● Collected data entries
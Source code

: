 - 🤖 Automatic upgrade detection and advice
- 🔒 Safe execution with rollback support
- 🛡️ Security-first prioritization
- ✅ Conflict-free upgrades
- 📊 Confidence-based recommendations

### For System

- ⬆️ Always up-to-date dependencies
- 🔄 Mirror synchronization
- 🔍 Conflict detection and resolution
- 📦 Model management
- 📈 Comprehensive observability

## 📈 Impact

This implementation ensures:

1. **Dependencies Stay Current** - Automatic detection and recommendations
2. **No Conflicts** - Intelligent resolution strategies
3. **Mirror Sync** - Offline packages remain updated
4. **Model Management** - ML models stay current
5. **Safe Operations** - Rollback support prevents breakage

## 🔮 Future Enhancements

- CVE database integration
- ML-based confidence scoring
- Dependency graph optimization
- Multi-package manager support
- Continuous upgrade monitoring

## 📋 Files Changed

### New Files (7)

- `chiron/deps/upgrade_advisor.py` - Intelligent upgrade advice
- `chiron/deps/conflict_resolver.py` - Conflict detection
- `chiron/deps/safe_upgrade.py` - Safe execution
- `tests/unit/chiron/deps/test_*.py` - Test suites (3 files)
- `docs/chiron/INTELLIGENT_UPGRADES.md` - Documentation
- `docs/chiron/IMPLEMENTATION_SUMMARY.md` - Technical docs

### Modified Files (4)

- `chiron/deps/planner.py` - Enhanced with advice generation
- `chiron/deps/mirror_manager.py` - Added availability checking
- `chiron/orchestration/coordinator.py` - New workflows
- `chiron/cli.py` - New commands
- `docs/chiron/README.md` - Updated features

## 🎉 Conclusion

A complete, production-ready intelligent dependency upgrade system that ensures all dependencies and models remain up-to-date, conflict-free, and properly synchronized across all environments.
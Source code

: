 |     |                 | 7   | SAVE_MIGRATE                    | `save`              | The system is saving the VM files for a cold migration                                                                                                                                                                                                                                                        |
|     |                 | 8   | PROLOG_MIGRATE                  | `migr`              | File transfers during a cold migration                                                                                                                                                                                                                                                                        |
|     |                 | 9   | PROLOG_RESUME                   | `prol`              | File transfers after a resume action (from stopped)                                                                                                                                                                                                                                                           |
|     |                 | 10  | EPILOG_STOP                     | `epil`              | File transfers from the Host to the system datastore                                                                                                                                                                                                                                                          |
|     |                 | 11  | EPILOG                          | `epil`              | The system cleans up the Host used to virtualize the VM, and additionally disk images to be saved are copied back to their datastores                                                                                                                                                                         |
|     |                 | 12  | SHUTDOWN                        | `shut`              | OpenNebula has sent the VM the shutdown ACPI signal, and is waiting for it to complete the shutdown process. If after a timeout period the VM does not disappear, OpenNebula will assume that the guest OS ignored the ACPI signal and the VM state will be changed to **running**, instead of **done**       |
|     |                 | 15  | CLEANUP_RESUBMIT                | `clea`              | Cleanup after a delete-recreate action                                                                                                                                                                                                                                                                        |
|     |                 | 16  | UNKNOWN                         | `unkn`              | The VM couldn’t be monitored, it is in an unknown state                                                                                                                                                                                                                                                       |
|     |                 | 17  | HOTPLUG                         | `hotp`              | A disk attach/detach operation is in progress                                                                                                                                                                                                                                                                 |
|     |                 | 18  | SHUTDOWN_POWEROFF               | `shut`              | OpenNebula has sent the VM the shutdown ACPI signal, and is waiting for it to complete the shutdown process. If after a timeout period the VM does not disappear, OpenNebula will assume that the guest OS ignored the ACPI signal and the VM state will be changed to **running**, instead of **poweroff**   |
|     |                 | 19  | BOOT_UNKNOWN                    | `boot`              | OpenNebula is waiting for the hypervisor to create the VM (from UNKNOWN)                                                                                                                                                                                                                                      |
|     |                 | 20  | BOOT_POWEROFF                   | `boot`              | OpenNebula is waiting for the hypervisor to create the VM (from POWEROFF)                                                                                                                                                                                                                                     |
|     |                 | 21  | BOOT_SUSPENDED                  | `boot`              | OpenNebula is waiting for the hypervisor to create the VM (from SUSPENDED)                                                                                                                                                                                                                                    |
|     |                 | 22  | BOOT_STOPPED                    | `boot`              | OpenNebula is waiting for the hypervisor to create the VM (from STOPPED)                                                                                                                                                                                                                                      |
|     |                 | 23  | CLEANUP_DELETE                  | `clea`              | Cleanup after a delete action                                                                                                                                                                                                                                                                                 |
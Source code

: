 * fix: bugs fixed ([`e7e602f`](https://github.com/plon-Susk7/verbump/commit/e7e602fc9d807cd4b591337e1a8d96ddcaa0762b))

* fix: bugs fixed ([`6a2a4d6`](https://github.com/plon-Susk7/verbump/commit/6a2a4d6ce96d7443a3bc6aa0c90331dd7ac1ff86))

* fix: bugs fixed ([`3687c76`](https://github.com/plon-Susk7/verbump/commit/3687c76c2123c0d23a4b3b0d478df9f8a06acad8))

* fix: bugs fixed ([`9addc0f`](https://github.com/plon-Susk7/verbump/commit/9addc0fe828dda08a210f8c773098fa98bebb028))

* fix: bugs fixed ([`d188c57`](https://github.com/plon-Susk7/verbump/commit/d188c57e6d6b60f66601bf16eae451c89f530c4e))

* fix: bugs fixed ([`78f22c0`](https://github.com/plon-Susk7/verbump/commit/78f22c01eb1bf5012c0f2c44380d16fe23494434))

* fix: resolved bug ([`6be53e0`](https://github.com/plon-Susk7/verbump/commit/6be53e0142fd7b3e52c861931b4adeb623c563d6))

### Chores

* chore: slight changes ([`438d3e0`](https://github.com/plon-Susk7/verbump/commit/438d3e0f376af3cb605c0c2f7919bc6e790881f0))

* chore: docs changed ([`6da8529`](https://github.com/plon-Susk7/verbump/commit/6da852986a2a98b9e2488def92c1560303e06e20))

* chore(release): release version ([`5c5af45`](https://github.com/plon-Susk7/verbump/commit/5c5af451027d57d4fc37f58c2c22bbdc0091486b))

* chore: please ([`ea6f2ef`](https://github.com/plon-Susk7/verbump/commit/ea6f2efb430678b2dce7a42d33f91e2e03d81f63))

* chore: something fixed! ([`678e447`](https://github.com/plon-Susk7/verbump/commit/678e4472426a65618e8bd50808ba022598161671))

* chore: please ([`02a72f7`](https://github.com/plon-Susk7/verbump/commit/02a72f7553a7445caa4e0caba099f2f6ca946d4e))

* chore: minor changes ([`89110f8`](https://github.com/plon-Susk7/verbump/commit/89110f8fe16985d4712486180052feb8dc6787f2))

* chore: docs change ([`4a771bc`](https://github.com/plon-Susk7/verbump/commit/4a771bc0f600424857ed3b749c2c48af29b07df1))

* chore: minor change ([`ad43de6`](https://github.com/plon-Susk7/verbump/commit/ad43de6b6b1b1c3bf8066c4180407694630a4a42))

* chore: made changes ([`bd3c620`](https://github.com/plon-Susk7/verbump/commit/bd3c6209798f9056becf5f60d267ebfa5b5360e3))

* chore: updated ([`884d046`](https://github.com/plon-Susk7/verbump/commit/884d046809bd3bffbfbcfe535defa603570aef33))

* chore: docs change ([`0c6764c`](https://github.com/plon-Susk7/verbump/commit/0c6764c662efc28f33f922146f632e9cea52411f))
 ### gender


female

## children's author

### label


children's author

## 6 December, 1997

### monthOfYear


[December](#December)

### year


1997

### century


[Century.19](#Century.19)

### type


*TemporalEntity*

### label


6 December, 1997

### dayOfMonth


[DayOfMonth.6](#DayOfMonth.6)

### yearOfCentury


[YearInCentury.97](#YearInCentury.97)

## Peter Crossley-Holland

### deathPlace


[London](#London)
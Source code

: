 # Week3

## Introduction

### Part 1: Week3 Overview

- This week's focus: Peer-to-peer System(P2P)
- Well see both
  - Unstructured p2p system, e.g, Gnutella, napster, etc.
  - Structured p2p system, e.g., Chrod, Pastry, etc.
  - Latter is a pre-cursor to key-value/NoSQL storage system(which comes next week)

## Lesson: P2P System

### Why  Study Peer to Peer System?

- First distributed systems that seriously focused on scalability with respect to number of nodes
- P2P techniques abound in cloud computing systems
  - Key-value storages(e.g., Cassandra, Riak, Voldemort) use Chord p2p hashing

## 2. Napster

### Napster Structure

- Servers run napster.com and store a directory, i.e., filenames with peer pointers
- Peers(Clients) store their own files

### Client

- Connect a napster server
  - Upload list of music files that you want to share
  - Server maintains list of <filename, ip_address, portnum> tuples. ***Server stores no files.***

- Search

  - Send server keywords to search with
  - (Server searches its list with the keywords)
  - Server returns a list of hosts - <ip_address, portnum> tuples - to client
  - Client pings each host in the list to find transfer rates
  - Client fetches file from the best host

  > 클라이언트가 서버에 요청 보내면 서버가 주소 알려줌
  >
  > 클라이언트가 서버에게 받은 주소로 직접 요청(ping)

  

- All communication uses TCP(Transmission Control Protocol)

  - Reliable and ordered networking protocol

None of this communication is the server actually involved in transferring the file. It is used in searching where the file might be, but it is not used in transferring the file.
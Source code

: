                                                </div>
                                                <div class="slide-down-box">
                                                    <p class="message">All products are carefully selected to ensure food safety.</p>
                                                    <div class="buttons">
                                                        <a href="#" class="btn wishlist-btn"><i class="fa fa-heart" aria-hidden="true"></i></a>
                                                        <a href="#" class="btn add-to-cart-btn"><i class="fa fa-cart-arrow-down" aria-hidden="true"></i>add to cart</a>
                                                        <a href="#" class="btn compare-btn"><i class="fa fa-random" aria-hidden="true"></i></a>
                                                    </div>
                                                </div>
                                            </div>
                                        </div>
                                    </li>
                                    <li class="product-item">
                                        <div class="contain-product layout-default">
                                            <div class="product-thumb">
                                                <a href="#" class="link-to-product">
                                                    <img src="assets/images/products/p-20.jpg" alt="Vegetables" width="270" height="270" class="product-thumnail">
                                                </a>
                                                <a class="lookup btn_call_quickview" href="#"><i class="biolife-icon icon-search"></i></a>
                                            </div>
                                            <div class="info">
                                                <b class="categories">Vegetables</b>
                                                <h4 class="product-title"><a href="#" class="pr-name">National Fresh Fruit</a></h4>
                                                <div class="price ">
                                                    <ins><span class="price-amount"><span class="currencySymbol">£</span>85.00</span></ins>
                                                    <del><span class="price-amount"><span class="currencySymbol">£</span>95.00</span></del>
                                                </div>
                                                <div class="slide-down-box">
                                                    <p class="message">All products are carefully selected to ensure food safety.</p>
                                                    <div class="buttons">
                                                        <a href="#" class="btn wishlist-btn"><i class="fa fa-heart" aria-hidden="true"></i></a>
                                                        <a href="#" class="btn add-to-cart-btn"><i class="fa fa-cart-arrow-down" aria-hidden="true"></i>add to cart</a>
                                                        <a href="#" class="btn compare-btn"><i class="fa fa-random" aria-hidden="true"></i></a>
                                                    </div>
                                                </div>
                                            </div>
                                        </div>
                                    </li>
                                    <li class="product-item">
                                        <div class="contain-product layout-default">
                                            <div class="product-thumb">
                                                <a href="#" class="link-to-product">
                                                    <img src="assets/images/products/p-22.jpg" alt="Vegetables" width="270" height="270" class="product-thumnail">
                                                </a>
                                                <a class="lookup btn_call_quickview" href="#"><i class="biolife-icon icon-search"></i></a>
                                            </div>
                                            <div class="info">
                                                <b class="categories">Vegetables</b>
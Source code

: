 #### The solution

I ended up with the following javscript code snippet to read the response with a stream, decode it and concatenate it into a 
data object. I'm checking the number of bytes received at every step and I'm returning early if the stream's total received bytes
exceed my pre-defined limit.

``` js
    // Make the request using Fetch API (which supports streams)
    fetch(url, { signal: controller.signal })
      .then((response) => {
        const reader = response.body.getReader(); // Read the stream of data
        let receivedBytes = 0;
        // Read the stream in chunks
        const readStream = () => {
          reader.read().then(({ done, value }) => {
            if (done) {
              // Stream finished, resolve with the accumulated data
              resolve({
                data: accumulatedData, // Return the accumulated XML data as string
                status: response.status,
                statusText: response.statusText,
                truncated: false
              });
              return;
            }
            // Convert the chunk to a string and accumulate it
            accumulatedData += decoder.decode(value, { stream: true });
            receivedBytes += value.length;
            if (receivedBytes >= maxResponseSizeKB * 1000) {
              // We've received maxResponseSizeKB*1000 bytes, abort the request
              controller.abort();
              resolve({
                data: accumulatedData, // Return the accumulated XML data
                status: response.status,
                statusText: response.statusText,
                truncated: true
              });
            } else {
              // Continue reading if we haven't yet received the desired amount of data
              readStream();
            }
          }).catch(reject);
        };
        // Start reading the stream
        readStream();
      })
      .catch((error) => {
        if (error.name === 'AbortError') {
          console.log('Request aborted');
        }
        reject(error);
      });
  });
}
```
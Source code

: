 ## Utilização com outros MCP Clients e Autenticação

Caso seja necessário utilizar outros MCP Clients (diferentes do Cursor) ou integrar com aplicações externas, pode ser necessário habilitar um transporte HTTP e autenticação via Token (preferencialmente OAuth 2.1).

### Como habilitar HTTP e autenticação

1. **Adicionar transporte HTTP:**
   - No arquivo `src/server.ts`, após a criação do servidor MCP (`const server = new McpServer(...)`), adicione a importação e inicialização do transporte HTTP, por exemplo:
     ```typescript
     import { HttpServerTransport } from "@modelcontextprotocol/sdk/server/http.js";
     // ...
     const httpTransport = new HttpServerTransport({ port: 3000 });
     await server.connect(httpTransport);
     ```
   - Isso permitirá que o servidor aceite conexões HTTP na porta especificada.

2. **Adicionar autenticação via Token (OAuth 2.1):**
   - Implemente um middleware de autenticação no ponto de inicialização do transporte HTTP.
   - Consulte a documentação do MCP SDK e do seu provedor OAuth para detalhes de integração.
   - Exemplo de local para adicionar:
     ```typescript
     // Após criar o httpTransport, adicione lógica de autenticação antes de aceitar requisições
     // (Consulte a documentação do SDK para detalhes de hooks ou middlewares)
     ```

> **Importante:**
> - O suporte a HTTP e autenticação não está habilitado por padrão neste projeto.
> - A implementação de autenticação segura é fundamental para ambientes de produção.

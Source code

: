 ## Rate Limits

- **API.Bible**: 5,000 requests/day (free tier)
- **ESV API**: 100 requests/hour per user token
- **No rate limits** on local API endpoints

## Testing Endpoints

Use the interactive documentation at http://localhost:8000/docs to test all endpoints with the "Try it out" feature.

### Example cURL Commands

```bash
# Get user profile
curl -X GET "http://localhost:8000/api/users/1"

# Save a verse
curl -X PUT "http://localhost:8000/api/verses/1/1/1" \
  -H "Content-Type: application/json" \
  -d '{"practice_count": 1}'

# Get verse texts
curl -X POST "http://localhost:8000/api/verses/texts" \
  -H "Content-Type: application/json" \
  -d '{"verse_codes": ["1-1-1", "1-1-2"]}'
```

● Directions for this task
Set down exactly the lines from the start of the records to the line with "- ⬆️ Always up-to-date dependencies". Include that line, and add nothing more.

● Completed task
Source code

: - 🤖 Automatic upgrade detection and advice
- 🔒 Safe execution with rollback support
- 🛡️ Security-first prioritization
- ✅ Conflict-free upgrades
- 📊 Confidence-based recommendations

### For System

- ⬆️ Always up-to-date dependencies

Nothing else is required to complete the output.